■ Instructions for the task ■
Each record is to be printed exactly as given, down to the last mark.

■ Dataset entries ■
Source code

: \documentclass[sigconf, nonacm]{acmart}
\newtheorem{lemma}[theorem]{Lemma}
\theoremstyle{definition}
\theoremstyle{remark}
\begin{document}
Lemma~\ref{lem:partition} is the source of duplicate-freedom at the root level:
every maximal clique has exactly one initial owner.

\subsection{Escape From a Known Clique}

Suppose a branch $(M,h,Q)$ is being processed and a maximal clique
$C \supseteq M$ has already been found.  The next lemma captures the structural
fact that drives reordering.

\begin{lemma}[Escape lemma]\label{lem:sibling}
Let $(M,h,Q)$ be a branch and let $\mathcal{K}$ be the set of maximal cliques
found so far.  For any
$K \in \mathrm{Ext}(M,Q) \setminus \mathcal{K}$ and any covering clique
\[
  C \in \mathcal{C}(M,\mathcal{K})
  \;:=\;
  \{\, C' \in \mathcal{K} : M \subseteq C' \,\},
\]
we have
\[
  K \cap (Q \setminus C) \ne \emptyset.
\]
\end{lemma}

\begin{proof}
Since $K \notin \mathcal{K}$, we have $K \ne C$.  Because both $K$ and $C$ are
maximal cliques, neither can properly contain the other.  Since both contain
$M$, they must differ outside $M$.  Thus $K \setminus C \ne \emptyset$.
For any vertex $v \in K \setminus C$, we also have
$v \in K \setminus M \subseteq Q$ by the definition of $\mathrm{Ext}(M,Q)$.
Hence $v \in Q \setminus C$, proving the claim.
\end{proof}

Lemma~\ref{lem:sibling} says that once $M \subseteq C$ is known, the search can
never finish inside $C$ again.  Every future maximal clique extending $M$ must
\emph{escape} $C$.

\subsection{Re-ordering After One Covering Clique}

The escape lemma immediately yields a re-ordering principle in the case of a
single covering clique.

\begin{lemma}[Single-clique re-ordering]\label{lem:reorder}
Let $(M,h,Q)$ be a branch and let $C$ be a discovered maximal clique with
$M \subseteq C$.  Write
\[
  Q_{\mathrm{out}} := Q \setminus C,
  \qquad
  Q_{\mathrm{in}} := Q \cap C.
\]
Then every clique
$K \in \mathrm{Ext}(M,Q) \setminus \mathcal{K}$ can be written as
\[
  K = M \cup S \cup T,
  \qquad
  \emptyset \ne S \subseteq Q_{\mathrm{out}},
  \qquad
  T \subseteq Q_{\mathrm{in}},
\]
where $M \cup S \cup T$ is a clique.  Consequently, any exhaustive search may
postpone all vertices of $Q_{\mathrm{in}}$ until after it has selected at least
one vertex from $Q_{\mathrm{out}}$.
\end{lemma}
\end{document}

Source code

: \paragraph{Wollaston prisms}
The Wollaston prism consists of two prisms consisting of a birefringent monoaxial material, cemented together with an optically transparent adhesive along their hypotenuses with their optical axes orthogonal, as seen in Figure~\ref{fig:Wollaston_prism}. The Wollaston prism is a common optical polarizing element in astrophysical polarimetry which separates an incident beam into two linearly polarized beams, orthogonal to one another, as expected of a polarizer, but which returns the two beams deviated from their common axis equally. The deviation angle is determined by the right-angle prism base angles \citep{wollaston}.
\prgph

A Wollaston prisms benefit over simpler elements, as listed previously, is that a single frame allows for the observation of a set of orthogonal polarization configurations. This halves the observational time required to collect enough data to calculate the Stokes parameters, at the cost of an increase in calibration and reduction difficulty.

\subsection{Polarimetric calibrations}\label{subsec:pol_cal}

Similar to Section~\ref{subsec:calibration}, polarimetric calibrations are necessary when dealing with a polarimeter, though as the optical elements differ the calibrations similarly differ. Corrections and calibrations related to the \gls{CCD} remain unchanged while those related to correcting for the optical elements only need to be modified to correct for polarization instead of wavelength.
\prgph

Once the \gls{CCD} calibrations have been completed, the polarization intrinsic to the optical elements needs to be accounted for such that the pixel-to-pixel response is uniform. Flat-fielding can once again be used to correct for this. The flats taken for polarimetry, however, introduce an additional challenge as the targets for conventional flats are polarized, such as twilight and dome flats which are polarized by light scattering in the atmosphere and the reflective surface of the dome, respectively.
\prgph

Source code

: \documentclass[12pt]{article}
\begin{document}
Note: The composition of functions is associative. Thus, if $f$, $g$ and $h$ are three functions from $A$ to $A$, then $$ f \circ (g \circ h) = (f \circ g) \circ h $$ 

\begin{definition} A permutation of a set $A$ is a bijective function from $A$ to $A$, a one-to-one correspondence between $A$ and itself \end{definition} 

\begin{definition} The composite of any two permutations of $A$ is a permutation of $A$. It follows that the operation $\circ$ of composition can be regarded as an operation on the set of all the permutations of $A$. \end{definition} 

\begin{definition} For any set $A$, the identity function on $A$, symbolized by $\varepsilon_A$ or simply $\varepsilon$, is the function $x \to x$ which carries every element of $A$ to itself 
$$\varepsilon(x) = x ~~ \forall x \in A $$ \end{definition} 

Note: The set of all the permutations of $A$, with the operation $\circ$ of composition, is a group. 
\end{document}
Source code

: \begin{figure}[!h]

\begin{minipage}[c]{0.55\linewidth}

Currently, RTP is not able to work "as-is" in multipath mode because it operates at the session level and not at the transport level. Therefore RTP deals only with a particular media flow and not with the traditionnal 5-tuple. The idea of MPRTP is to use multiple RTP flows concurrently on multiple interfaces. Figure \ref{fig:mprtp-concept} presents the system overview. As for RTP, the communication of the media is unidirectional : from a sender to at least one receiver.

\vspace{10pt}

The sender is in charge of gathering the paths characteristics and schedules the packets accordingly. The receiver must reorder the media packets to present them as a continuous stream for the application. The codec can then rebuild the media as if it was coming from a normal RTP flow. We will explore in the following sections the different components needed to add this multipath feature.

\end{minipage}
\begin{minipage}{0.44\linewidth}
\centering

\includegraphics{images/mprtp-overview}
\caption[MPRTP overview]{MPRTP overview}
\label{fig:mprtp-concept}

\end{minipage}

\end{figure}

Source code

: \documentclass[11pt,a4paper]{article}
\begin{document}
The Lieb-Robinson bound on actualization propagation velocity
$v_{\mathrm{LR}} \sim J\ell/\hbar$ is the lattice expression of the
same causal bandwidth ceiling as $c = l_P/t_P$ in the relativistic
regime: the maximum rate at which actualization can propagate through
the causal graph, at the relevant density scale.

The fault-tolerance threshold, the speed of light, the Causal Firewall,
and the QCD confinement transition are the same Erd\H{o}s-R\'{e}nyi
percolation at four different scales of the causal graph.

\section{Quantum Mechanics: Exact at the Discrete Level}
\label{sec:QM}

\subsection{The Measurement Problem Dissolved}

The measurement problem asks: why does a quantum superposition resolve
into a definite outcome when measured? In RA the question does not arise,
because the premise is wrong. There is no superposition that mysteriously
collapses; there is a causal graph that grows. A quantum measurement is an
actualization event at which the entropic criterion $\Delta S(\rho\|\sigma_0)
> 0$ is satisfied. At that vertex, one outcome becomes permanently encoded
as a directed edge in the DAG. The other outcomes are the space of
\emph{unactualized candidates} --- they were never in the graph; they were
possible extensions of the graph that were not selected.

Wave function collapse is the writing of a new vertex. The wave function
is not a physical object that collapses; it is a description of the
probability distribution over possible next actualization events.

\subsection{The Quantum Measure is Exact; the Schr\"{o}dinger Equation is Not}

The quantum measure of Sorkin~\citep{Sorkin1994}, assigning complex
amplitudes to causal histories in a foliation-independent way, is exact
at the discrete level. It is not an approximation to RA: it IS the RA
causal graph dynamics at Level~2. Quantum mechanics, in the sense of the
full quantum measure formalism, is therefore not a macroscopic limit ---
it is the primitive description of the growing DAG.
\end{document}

■ Response below ■
Source code

: \documentclass[sigconf, nonacm]{acmart}
\newtheorem{lemma}[theorem]{Lemma}
\theoremstyle{definition}
\theoremstyle{remark}
\begin{document}
Lemma~\ref{lem:partition} is the source of duplicate-freedom at the root level:
every maximal clique has exactly one initial owner.

\subsection{Escape From a Known Clique}

Suppose a branch $(M,h,Q)$ is being processed and a maximal clique
$C \supseteq M$ has already been found.  The next lemma captures the structural
fact that drives reordering.

\begin{lemma}[Escape lemma]\label{lem:sibling}
Let $(M,h,Q)$ be a branch and let $\mathcal{K}$ be the set of maximal cliques
found so far.  For any
$K \in \mathrm{Ext}(M,Q) \setminus \mathcal{K}$ and any covering clique
\[
  C \in \mathcal{C}(M,\mathcal{K})
  \;:=\;
  \{\, C' \in \mathcal{K} : M \subseteq C' \,\},
\]
we have
\[
  K \cap (Q \setminus C) \ne \emptyset.
\]
\end{lemma}

\begin{proof}
Since $K \notin \mathcal{K}$, we have $K \ne C$.  Because both $K$ and $C$ are
maximal cliques, neither can properly contain the other.  Since both contain
$M$, they must differ outside $M$.  Thus $K \setminus C \ne \emptyset$.
For any vertex $v \in K \setminus C$, we also have
$v \in K \setminus M \subseteq Q$ by the definition of $\mathrm{Ext}(M,Q)$.
Hence $v \in Q \setminus C$, proving the claim.
\end{proof}

Lemma~\ref{lem:sibling} says that once $M \subseteq C$ is known, the search can
never finish inside $C$ again.  Every future maximal clique extending $M$ must
\emph{escape} $C$.

\subsection{Re-ordering After One Covering Clique}

The escape lemma immediately yields a re-ordering principle in the case of a
single covering clique.

\begin{lemma}[Single-clique re-ordering]\label{lem:reorder}
Let $(M,h,Q)$ be a branch and let $C$ be a discovered maximal clique with
$M \subseteq C$.  Write
\[
  Q_{\mathrm{out}} := Q \setminus C,
  \qquad
  Q_{\mathrm{in}} := Q \cap C.
\]
Then every clique
$K \in \mathrm{Ext}(M,Q) \setminus \mathcal{K}$ can be written as
\[
  K = M \cup S \cup T,
  \qquad
  \emptyset \ne S \subseteq Q_{\mathrm{out}},
  \qquad
  T \subseteq Q_{\mathrm{in}},
\]
where $M \cup S \cup T$ is a clique.  Consequently, any exhaustive search may
postpone all vertices of $Q_{\mathrm{in}}$ until after it has selected at least
one vertex from $Q_{\mathrm{out}}$.
\end{lemma}
\end{document}

Source code

: \paragraph{Wollaston prisms}
The Wollaston prism consists of two prisms consisting of a birefringent monoaxial material, cemented together with an optically transparent adhesive along their hypotenuses with their optical axes orthogonal, as seen in Figure~\ref{fig:Wollaston_prism}. The Wollaston prism is a common optical polarizing element in astrophysical polarimetry which separates an incident beam into two linearly polarized beams, orthogonal to one another, as expected of a polarizer, but which returns the two beams deviated from their common axis equally. The deviation angle is determined by the right-angle prism base angles \citep{wollaston}.
\prgph

A Wollaston prisms benefit over simpler elements, as listed previously, is that a single frame allows for the observation of a set of orthogonal polarization configurations. This halves the observational time required to collect enough data to calculate the Stokes parameters, at the cost of an increase in calibration and reduction difficulty.

\subsection{Polarimetric calibrations}\label{subsec:pol_cal}

Similar to Section~\ref{subsec:calibration}, polarimetric calibrations are necessary when dealing with a polarimeter, though as the optical elements differ the calibrations similarly differ. Corrections and calibrations related to the \gls{CCD} remain unchanged while those related to correcting for the optical elements only need to be modified to correct for polarization instead of wavelength.
\prgph

Once the \gls{CCD} calibrations have been completed, the polarization intrinsic to the optical elements needs to be accounted for such that the pixel-to-pixel response is uniform. Flat-fielding can once again be used to correct for this. The flats taken for polarimetry, however, introduce an additional challenge as the targets for conventional flats are polarized, such as twilight and dome flats which are polarized by light scattering in the atmosphere and the reflective surface of the dome, respectively.
\prgph

Source code

: \documentclass[12pt]{article}
\begin{document}
Note: The composition of functions is associative. Thus, if $f$, $g$ and $h$ are three functions from $A$ to $A$, then $$ f \circ (g \circ h) = (f \circ g) \circ h $$ 

\begin{definition} A permutation of a set $A$ is a bijective function from $A$ to $A$, a one-to-one correspondence between $A$ and itself \end{definition} 

\begin{definition} The composite of any two permutations of $A$ is a permutation of $A$. It follows that the operation $\circ$ of composition can be regarded as an operation on the set of all the permutations of $A$. \end{definition} 

\begin{definition} For any set $A$, the identity function on $A$, symbolized by $\varepsilon_A$ or simply $\varepsilon$, is the function $x \to x$ which carries every element of $A$ to itself 
$$\varepsilon(x) = x ~~ \forall x \in A $$ \end{definition} 

Note: The set of all the permutations of $A$, with the operation $\circ$ of composition, is a group. 
\end{document}
Source code

: \begin{figure}[!h]

\begin{minipage}[c]{0.55\linewidth}

Currently, RTP is not able to work "as-is" in multipath mode because it operates at the session level and not at the transport level. Therefore RTP deals only with a particular media flow and not with the traditionnal 5-tuple. The idea of MPRTP is to use multiple RTP flows concurrently on multiple interfaces. Figure \ref{fig:mprtp-concept} presents the system overview. As for RTP, the communication of the media is unidirectional : from a sender to at least one receiver.

\vspace{10pt}

The sender is in charge of gathering the paths characteristics and schedules the packets accordingly. The receiver must reorder the media packets to present them as a continuous stream for the application. The codec can then rebuild the media as if it was coming from a normal RTP flow. We will explore in the following sections the different components needed to add this multipath feature.

\end{minipage}
\begin{minipage}{0.44\linewidth}
\centering

\includegraphics{images/mprtp-overview}
\caption[MPRTP overview]{MPRTP overview}
\label{fig:mprtp-concept}

\end{minipage}

\end{figure}

Source code

: \documentclass[11pt,a4paper]{article}
\begin{document}
The Lieb-Robinson bound on actualization propagation velocity
$v_{\mathrm{LR}} \sim J\ell/\hbar$ is the lattice expression of the
same causal bandwidth ceiling as $c = l_P/t_P$ in the relativistic
regime: the maximum rate at which actualization can propagate through
the causal graph, at the relevant density scale.

The fault-tolerance threshold, the speed of light, the Causal Firewall,
and the QCD confinement transition are the same Erd\H{o}s-R\'{e}nyi
percolation at four different scales of the causal graph.

\section{Quantum Mechanics: Exact at the Discrete Level}
\label{sec:QM}

\subsection{The Measurement Problem Dissolved}

The measurement problem asks: why does a quantum superposition resolve
into a definite outcome when measured? In RA the question does not arise,
because the premise is wrong. There is no superposition that mysteriously
collapses; there is a causal graph that grows. A quantum measurement is an
actualization event at which the entropic criterion $\Delta S(\rho\|\sigma_0)
> 0$ is satisfied. At that vertex, one outcome becomes permanently encoded
as a directed edge in the DAG. The other outcomes are the space of
\emph{unactualized candidates} --- they were never in the graph; they were
possible extensions of the graph that were not selected.

Wave function collapse is the writing of a new vertex. The wave function
is not a physical object that collapses; it is a description of the
probability distribution over possible next actualization events.

\subsection{The Quantum Measure is Exact; the Schr\"{o}dinger Equation is Not}

The quantum measure of Sorkin~\citep{Sorkin1994}, assigning complex
amplitudes to causal histories in a foliation-independent way, is exact
at the discrete level. It is not an approximation to RA: it IS the RA
causal graph dynamics at Level~2. Quantum mechanics, in the sense of the
full quantum measure formalism, is therefore not a macroscopic limit ---
it is the primitive description of the growing DAG.
\end{document}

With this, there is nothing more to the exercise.